▽

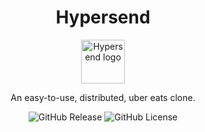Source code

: <p align="center" width="100%">
  <h1 align="center">Hypersend</h1>
  <p align="center">
    <img align="center" width="70" src="https://raw.githubusercontent.com/lukas-houille/hypersend/blob/main/assets/icons/favicon.png" alt="Hypersend logo"/>
  </p>
  <p align="center">
    An easy-to-use, distributed, uber eats clone.
  </p>
  <p align="center">
    <img alt="GitHub Release" src="https://img.shields.io/github/v/release/lukas-houille/hypersend">
    <img alt="GitHub License" src="https://img.shields.io/github/license/lukas-houille/hypersend">
  </p>
</p>
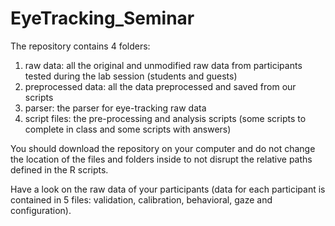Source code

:# EyeTracking_Seminar

The repository contains 4 folders:
1) raw data: all the original and unmodified raw data from participants tested during the lab session (students and guests)
2) preprocessed data: all the data preprocessed and saved from our scripts
3) parser: the parser for eye-tracking raw data
4) script files: the pre-processing and analysis scripts (some scripts to complete in class and some scripts with answers)

You should download the repository on your computer and do not change the location of the files and folders inside to not disrupt the relative paths defined in the R scripts.

Have a look on the raw data of your participants (data for each participant is contained in 5 files: validation, calibration, behavioral, gaze and configuration). 

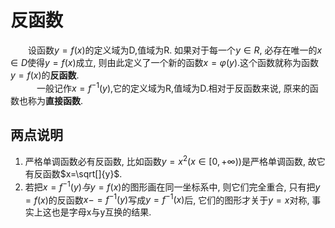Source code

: # 反函数
&emsp;&emsp;设函数$y=f(x)$的定义域为D,值域为R. 如果对于每一个$y\in R$, 必存在唯一的$x \in D$使得$y=f(x)$成立, 则由此定义了一个新的函数$x=\varphi(y)$.这个函数就称为函数$y=f(x)$的**反函数**.  
&emsp;&emsp;&emsp;一般记作$x=f^{-1}(y)$,它的定义域为R,值域为D.相对于反函数来说, 原来的函数也称为**直接函数**.

## 两点说明
1. 严格单调函数必有反函数, 比如函数$y=x^2(x\in [0,+\infty))$是严格单调函数, 故它有反函数$x=\sqrt[]{y}$.
2. 若把$x=f^{-1}(y)与y=f(x)$的图形画在同一坐标系中, 则它们完全重合, 只有把$y=f(x)$的反函数$x-=f^{-1}(y)$写成$y=f^{-1}(x)$后, 它们的图形才关于$y=x$对称, 事实上这也是字母x与y互换的结果.
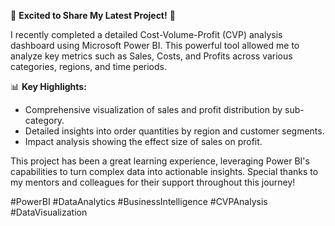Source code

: 🚀 **Excited to Share My Latest Project!** 🚀

I recently completed a detailed Cost-Volume-Profit (CVP) analysis dashboard using Microsoft Power BI. This powerful tool allowed me to analyze key metrics such as Sales, Costs, and Profits across various categories, regions, and time periods.

📊 **Key Highlights:**
- Comprehensive visualization of sales and profit distribution by sub-category.
- Detailed insights into order quantities by region and customer segments.
- Impact analysis showing the effect size of sales on profit.

This project has been a great learning experience, leveraging Power BI's capabilities to turn complex data into actionable insights. Special thanks to my mentors and colleagues for their support throughout this journey!

#PowerBI #DataAnalytics #BusinessIntelligence #CVPAnalysis #DataVisualization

△

Looking at the data above, write out exactly the lines that start at the one containing "The repository contains" and end at the one containing "You should download"; include both and nothing beyond.

The repository contains 4 folders:
1) raw data: all the original and unmodified raw data from participants tested during the lab session (students and guests)
2) preprocessed data: all the data preprocessed and saved from our scripts
3) parser: the parser for eye-tracking raw data
4) script files: the pre-processing and analysis scripts (some scripts to complete in class and some scripts with answers)

You should download the repository on your computer and do not change the location of the files and folders inside to not disrupt the relative paths defined in the R scripts.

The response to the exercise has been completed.